Tuesday, October 4, 2011

Was the ‘Big Short’ Moral?

I am reading Bill Cohan’s book on Goldman Sachs (yes, despite the ridiculous title—Money and Power: How Goldman Sachs Came to Rule the World—and the gaudy cover art in which some silly gilded “Moneybags” font sits astride a slightly flattened and cowering satellite image of the Earth). Sorry to report the book is really quite bad, but then I should have known, because Cohan’s previous book about Bear Stearns was really mediocre. It was very obviously rushed out to capitalize on the morbid fascination with the financial crisis (“disaster porn,” perhaps as something to read for “disaster tourists” a la Michael Lewis). Every paragraph of the Bear book was the same: a short introductory sentence followed by six or seven lines of unedited interview transcripts. You can just imagine Cohan and his assistants running around with scissors and glue to make that monstrosity.
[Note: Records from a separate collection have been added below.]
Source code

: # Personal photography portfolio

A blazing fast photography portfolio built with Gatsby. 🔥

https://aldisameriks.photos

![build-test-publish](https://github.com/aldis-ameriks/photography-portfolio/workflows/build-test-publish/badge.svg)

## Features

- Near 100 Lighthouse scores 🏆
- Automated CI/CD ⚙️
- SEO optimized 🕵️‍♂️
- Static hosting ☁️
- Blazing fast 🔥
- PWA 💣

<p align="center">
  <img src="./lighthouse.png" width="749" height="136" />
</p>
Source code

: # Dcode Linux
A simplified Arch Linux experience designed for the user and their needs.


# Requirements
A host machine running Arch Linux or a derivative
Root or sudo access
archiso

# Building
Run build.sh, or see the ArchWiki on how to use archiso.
The Goldman book was put out with slightly more time, but the amateurishness remains patent. The editor, if one was used at all, is conspicuously AWOL. To choose just one example, there is a lengthy paragraph about Hank Paulson getting busted one night in a small town where he was doing his ROTC, because he broke into a closed swimming pool with his girlfriend at night. What insight does this anecdote provide, exactly? Absolutely none.
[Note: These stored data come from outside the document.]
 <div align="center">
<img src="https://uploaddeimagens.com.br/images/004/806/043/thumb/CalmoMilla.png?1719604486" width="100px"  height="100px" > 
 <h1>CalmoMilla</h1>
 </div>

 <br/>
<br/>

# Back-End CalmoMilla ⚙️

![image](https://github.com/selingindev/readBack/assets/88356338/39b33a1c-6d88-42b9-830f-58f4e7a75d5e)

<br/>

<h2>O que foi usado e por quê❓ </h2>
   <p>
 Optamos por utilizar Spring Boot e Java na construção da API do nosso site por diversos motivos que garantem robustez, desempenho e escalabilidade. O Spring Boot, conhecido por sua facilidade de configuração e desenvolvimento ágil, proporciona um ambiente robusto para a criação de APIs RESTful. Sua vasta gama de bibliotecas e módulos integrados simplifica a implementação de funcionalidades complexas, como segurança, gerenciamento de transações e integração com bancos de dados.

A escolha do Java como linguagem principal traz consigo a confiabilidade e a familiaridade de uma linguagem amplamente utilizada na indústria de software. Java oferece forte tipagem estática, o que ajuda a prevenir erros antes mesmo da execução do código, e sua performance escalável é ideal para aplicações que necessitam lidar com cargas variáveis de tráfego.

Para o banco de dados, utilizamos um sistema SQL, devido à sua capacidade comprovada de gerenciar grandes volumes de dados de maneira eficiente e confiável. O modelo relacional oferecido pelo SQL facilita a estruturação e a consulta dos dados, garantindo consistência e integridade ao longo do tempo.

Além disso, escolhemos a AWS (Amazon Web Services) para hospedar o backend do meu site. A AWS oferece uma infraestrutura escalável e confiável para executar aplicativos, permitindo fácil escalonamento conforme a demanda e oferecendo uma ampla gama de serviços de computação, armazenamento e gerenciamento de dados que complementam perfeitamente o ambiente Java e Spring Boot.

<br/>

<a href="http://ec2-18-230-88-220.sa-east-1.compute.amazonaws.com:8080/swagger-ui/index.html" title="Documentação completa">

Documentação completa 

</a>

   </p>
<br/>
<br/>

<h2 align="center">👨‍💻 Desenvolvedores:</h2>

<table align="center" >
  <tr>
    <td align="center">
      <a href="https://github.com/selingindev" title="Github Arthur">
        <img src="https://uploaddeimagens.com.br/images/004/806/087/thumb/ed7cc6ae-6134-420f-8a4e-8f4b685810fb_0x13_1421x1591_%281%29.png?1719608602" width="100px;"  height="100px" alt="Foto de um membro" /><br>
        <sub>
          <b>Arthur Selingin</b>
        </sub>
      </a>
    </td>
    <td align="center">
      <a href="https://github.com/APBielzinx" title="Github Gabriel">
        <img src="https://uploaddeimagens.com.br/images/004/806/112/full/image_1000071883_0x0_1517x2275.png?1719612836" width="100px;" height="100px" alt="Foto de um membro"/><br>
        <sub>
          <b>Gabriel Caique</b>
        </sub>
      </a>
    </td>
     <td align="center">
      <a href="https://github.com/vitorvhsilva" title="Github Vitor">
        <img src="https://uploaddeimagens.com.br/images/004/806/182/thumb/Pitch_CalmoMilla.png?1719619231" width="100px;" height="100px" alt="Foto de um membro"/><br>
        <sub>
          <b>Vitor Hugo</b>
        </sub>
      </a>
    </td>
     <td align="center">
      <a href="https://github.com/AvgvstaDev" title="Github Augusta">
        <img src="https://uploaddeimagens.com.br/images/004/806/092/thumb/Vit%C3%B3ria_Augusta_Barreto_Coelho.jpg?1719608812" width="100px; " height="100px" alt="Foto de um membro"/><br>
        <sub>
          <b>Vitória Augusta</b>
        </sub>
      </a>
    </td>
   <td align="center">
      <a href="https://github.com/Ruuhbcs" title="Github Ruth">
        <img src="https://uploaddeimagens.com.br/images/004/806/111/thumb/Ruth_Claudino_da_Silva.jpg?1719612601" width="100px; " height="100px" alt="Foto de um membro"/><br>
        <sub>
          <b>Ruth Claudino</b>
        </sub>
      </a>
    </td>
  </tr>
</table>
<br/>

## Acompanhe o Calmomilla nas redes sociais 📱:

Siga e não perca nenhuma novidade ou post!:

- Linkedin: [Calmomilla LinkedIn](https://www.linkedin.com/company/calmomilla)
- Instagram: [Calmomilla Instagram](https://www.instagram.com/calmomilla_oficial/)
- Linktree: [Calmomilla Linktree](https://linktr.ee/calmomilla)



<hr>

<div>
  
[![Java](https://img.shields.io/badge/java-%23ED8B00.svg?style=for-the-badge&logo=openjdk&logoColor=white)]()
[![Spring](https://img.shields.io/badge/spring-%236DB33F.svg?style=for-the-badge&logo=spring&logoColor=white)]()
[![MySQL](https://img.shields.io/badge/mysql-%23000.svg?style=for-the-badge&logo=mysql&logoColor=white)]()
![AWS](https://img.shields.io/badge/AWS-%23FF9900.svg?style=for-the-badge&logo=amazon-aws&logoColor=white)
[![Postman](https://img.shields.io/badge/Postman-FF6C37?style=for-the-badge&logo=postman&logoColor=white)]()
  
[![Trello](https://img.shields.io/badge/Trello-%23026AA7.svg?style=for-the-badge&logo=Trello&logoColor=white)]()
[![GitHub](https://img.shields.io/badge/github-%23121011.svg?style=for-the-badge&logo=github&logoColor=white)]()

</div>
In any case, the material on the SEC Goldman lawsuit surrounding the “Big Short” against mortgage-backed instruments—which arguably sank the world economy into the biggest crisis since the Great Depression—is worth reading. Although I was pretty appalled by the clueless performance of Goldman brass and during last year’s Congressional hearings, I am beginning to have some second thoughts about how egregious the whole thing was (Cohan’s book, by the way, is not exculpatory and is dripping with the “secret-cabal-of-people-who-hold-Eyes-Wide-Shut-orgies” obsession typical of a lot of Wall Street people). Yes, the bastards bet with John Paulson, the mastermind of the Greatest Trade Ever (another really bad book), against their own clients. Yes, that is despicable. Yes, they are a bunch of slimeballs. And yes, if you are a Goldman client you should probably keep your cards very close to your chest and a close eye on the nearest fire exit.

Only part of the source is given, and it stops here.